嘘と真実と幻想が複雑に絡み合う、キミと本との恋物語。 ネタバレありのルート感想追加。

**ネタバレ注意**
ゲームをクリアした人むけのレビューです。

長文感想

購入前に期待した展開にはなりませんでした。スッキリしない部分もありました。好き嫌いの別れる作品だろうなとも思います。
それでもこう言いたい。
非常に面白かった。買って良かった。
時間の都合がついたので久々にエロゲを予約買いしましたが、この作品を選んで本当に良かったです。

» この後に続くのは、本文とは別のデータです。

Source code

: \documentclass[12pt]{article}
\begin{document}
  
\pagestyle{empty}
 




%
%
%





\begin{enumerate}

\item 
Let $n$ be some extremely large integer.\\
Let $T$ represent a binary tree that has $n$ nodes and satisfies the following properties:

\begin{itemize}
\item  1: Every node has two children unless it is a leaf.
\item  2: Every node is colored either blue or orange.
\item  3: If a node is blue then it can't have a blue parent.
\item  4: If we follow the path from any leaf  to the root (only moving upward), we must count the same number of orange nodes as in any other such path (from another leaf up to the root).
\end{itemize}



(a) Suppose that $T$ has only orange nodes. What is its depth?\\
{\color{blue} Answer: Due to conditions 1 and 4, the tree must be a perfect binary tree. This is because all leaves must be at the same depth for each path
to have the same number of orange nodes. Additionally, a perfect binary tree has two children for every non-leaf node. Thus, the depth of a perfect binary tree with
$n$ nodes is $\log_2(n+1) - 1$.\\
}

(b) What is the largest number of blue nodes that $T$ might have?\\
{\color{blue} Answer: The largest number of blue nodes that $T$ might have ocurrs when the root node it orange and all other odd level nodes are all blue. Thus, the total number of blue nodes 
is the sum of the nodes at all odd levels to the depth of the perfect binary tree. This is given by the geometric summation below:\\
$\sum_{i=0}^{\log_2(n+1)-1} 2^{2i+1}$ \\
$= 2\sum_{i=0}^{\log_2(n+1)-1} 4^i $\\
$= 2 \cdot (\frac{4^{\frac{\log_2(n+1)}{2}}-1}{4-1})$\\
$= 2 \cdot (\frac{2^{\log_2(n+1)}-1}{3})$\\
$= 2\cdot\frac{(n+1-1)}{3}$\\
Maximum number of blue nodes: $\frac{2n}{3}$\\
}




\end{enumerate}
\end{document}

ミステリチックな物語ですが、推理要素は特にありません。あくまでもキャラクタードラマを楽しむ作品だと思います。
そのキャラクタードラマが秀逸でした。
全キャラが主人公以外とも密接につながっているので、キャラクタードラマがいくつも並行して存在しています。
そのドラマが複雑に、かつ丁寧に絡まることで、虚実入り混じった濃密なストーリーが出来上がっていました。
ここが本当に面白かったです。
ストーリーを進めながら伏線を無数にばらまき、それらに紛れて大きな伏線をいくつか忍ばせる。
その大きな伏線を回収した時のカタルシスが半端なく、めちゃくちゃ堪能できました。


単体では魅力がもうひとつなヒロイン達ですが、それぞれの絡ませ方に魅力がありました。
また、メイン回ではどのヒロインも魅力的です。
エロゲのキャラは「主人公のためだけに存在している」ということがちょくちょくあるのですが、
このキャラクターたちは別に主人公のためだけに登場しているわけではなく、きちんとそれぞれの人生を生きていました。

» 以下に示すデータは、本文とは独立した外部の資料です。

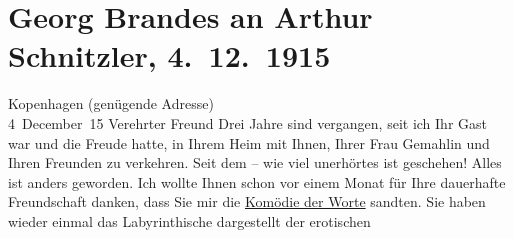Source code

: 

         
         \renewcommand{\erwaehntePersonen}{Personen: Johann Wolfgang von Goethe, Peter Nansen, Olga Schnitzler}
         \renewcommand{\erwaehnteOrte}{Orte: Dänemark, Kopenhagen, Wien}
         \renewcommand{\erwaehnteWerke}{Werke: Die Brüder Menthe, Komödie der Worte. Drei Einakter, Macbeth, Professor Bernhardi. Komödie in fünf Akten, Wolfgang Goethe}
               \section[Georg Brandes an Arthur Schnitzler, 4. 12. 1915]{ Georg Brandes an Arthur Schnitzler, 4. 12. 1915}\nopagebreak{}\rehead{ }\begin{ledgroupsized}[t]{13cm}\normalsize\beginnumbering \toendnotes[C]{\smallbreak\pagebreak[2]} 
\toendnotes[C]{\smallbreak}\pstart
           \raggedleft{}{\pb}Kopenhagen (genügende Adresse){\\}4 December 15\pend
           \pstart{}Verehrter Freund\pend\pstart
           Drei Jahre sind vergangen, seit ich Ihr Gast war und die Freude hatte, in Ihrem Heim
               mit Ihnen, Ihrer Frau Gemahlin und Ihren Freunden zu verkehren. Seit dem – wie viel unerhörtes ist
               geschehen! Alles ist anders geworden.\pend
           \pstart
           Ich wollte Ihnen schon vor einem Monat für Ihre dauerhafte Freundschaft danken, dass
               Sie mir die \uline{Komödie der Worte} sandten. Sie haben wieder einmal das Labyrinthische dargestellt der erotischen

\end{ledgroupsized}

個人的には妃の魅力が凄まじかったです。次いで、かなたも魅力的なヒロインでした。
そのあたりはいずれ追加するネタバレありのルート感想にて。
あと、どのキャラも声優さんたちの好演ぶりが光っています。巧いというより、味があってキャラの魅力を存分に引き出している。

サブキャラの中では奏が好き。黒髪巨乳サバサバ副担任お姉さんがパフパフしてくれるんだから好きになるに決まってます。
奏の怒りとか暴力行為にはこれっぽっちも共感できませんが。でも黒髪巨乳サバサバ副担任お姉さんがパフパフしてくれるんだから全部許します。

また、立ち絵一枚絵を問わず、イラストがどれもこれも華やいでいます。
髪や衣装の躍らせ方がいいんですかね? 塗りも素晴らしいです。どこか幻想的な魅力がありました。


一方で、ややつたない難点も。
体験版でも感じましたが、全編とおして誤字が凄まじかったです。
その他にも、成熟しきっていないメーカーだという感じが散見されました。
立ち絵切り替えを間違えて衣装ごと変化させてしまっていたり、ト書きが文章として表示されてしまっていたり、
誤字を通り越して日本語として間違っている言葉がちょくちょく登場したり。口語で普段使わない言葉はとりあえず辞書を引くという癖をつけた方が良さそう。
まあそのへんはご愛嬌ということで。
ただ、「食道へと顏を出す」という誤字はSchool Daysの「中に誰もいませんよ?」状態なのでやめた方がいいと思います。
あと「最期」と言われると「この直後に死ぬのか?」と思ってしまうので、これもさすがに勘弁してほしかったです。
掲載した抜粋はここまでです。